### WHAT IS NEEDED
Exactly as written, copy the lines that run from the start of the data below to the line containing "- Keep YAML parsing but transform to objects", both ends included.

### PROVIDED ENTRIES

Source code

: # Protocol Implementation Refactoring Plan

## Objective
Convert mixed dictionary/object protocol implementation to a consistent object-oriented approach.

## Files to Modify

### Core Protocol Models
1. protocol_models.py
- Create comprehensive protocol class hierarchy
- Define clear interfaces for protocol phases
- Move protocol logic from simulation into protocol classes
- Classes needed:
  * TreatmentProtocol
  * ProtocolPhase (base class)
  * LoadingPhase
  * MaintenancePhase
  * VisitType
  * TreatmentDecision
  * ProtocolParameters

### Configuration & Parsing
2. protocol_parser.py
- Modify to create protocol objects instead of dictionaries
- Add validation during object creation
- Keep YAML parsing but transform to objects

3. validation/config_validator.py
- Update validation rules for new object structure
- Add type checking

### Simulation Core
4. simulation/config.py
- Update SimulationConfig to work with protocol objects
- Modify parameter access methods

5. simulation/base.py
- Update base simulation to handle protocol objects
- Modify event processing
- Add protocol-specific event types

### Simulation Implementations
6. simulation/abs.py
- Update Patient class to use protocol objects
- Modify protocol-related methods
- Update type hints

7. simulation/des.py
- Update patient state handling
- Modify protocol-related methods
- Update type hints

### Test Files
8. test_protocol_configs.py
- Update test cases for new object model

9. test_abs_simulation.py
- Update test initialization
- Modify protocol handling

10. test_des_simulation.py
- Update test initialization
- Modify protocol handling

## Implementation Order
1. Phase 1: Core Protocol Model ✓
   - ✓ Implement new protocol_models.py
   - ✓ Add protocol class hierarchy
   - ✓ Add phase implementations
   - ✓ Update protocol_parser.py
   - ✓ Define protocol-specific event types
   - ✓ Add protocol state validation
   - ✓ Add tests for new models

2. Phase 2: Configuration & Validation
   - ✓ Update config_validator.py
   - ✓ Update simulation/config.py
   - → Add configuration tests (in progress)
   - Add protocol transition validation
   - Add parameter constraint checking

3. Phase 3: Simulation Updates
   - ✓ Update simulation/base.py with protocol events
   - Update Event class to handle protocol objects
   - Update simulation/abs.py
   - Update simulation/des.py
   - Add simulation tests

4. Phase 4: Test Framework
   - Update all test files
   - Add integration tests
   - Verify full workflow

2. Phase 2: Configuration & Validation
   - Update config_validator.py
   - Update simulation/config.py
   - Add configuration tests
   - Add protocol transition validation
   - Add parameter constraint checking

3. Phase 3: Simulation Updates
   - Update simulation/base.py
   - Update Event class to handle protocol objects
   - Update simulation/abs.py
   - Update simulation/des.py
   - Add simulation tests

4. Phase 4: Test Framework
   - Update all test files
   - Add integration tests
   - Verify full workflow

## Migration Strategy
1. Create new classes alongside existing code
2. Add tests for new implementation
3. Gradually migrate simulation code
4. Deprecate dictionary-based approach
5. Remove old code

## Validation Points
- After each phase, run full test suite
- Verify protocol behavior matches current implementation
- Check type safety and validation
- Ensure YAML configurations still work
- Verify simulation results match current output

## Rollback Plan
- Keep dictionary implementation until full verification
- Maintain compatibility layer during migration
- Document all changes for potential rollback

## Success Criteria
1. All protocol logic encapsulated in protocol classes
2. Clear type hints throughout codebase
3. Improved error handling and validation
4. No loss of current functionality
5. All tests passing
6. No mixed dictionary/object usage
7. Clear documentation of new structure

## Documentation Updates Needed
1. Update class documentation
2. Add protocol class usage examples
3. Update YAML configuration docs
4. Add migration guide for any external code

### PROBLEM SOLUTION
Source code

: # Protocol Implementation Refactoring Plan

## Objective
Convert mixed dictionary/object protocol implementation to a consistent object-oriented approach.

## Files to Modify

### Core Protocol Models
1. protocol_models.py
- Create comprehensive protocol class hierarchy
- Define clear interfaces for protocol phases
- Move protocol logic from simulation into protocol classes
- Classes needed:
  * TreatmentProtocol
  * ProtocolPhase (base class)
  * LoadingPhase
  * MaintenancePhase
  * VisitType
  * TreatmentDecision
  * ProtocolParameters

### Configuration & Parsing
2. protocol_parser.py
- Modify to create protocol objects instead of dictionaries
- Add validation during object creation
- Keep YAML parsing but transform to objects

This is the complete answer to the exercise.